START DATASET

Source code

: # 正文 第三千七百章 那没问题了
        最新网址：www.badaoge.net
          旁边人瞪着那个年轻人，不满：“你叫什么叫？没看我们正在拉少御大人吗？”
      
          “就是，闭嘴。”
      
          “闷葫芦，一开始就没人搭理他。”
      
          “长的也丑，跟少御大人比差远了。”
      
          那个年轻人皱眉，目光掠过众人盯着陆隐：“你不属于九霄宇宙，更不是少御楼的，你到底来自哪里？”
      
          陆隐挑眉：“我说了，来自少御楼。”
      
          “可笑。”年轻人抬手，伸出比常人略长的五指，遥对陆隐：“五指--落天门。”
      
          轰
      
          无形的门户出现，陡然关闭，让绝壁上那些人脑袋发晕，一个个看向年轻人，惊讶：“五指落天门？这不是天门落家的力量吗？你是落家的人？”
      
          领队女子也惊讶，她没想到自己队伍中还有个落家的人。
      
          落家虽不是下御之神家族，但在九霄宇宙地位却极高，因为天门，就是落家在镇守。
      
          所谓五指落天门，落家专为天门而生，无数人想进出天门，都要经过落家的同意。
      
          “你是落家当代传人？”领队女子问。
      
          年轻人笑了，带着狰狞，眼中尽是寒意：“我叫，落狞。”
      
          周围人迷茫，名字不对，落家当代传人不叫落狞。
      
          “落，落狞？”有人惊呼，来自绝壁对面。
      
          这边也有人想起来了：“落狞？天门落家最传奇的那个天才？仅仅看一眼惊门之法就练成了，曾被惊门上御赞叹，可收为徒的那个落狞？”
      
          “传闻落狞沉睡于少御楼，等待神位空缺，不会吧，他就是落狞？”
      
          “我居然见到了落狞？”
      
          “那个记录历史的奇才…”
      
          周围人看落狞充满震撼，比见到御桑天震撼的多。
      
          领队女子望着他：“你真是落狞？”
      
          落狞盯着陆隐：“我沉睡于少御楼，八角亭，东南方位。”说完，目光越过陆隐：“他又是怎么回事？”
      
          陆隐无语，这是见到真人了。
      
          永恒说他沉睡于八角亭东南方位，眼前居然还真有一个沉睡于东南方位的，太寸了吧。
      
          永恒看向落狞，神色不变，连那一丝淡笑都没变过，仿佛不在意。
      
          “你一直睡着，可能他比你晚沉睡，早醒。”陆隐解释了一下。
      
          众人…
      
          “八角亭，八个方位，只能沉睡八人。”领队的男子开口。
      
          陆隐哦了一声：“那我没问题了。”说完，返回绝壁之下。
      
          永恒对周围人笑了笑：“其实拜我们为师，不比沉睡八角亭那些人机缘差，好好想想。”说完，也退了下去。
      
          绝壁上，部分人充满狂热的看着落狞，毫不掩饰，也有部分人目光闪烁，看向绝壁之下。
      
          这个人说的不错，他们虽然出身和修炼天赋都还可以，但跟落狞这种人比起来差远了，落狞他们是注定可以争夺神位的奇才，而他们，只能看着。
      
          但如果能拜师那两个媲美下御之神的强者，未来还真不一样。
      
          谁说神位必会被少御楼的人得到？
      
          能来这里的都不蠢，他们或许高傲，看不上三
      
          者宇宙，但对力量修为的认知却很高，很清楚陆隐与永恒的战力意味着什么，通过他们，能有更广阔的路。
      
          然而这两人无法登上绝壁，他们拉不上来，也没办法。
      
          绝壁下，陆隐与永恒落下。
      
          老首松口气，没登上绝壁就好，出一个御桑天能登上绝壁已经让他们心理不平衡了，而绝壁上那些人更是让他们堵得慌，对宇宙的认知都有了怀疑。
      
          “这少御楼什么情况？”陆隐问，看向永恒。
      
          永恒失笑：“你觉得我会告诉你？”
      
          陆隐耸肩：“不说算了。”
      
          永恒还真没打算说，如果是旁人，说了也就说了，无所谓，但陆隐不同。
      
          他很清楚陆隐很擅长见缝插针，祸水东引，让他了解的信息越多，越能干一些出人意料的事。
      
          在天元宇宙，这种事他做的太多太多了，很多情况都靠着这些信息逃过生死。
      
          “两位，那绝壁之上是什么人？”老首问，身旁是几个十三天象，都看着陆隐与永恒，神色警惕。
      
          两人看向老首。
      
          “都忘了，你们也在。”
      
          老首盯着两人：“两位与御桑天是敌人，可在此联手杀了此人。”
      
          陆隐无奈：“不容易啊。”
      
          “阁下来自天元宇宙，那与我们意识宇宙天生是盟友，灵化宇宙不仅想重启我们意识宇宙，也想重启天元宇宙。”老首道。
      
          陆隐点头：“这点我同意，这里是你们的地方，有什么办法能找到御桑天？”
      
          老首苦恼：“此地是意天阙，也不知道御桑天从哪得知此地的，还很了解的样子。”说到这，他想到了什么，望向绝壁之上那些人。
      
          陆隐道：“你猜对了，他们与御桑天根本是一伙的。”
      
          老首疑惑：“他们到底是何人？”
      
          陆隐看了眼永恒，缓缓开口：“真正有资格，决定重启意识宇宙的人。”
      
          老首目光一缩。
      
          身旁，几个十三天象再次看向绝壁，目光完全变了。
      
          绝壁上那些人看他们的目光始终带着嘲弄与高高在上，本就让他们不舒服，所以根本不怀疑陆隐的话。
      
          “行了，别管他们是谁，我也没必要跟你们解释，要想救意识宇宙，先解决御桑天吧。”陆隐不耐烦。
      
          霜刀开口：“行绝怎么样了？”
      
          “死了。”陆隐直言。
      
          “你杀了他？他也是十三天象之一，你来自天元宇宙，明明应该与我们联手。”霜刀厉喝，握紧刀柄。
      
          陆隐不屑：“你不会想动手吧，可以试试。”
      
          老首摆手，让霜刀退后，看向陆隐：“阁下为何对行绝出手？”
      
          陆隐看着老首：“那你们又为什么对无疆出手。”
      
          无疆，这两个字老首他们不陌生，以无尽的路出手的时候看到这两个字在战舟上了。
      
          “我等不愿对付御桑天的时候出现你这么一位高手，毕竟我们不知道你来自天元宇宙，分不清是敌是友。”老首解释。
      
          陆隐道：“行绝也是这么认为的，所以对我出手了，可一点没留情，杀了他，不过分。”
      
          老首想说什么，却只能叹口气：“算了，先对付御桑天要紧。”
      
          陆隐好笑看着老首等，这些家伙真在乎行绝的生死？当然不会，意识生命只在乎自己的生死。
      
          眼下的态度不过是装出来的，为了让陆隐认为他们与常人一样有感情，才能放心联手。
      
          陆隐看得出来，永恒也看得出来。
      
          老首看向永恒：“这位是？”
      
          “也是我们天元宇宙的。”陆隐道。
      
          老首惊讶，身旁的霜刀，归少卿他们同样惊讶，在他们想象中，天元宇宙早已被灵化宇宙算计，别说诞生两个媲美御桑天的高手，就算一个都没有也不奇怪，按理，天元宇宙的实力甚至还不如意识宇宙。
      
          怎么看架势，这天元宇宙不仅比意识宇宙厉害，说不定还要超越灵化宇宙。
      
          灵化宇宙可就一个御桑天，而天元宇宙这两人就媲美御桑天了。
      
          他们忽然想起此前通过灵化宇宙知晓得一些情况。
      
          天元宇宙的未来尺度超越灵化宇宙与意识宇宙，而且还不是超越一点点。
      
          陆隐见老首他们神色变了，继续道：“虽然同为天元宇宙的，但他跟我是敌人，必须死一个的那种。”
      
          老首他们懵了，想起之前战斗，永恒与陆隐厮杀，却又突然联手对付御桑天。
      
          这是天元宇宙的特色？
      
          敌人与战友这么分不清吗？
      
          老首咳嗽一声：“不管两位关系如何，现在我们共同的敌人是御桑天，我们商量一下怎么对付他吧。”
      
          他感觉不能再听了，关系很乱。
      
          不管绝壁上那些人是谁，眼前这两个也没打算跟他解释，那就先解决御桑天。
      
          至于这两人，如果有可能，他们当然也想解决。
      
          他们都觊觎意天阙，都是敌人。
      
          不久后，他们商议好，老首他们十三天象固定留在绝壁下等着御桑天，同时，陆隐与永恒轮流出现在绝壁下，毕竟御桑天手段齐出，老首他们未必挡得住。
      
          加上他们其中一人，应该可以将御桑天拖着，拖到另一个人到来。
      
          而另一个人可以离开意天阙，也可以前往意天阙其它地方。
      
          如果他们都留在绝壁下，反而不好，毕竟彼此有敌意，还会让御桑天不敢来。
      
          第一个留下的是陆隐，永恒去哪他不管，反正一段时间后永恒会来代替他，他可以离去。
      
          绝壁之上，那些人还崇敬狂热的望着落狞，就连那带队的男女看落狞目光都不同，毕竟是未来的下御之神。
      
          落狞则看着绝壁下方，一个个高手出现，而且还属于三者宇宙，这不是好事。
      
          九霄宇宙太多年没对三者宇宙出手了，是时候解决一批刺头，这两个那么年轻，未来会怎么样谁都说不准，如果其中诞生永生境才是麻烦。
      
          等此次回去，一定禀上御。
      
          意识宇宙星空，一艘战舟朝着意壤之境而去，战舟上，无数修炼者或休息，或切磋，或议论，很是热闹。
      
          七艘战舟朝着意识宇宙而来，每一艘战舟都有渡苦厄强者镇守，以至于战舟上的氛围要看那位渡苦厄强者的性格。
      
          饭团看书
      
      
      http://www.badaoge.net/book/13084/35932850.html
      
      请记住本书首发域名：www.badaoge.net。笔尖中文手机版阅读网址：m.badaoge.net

END DATASET

WHAT THE EXERCISE ASKS: Among the lines above, find the ones containing "badaoge" and copy them.

WORKED SOLUTION:
        最新网址：www.badaoge.net
      http://www.badaoge.net/book/13084/35932850.html
      请记住本书首发域名：www.badaoge.net。笔尖中文手机版阅读网址：m.badaoge.net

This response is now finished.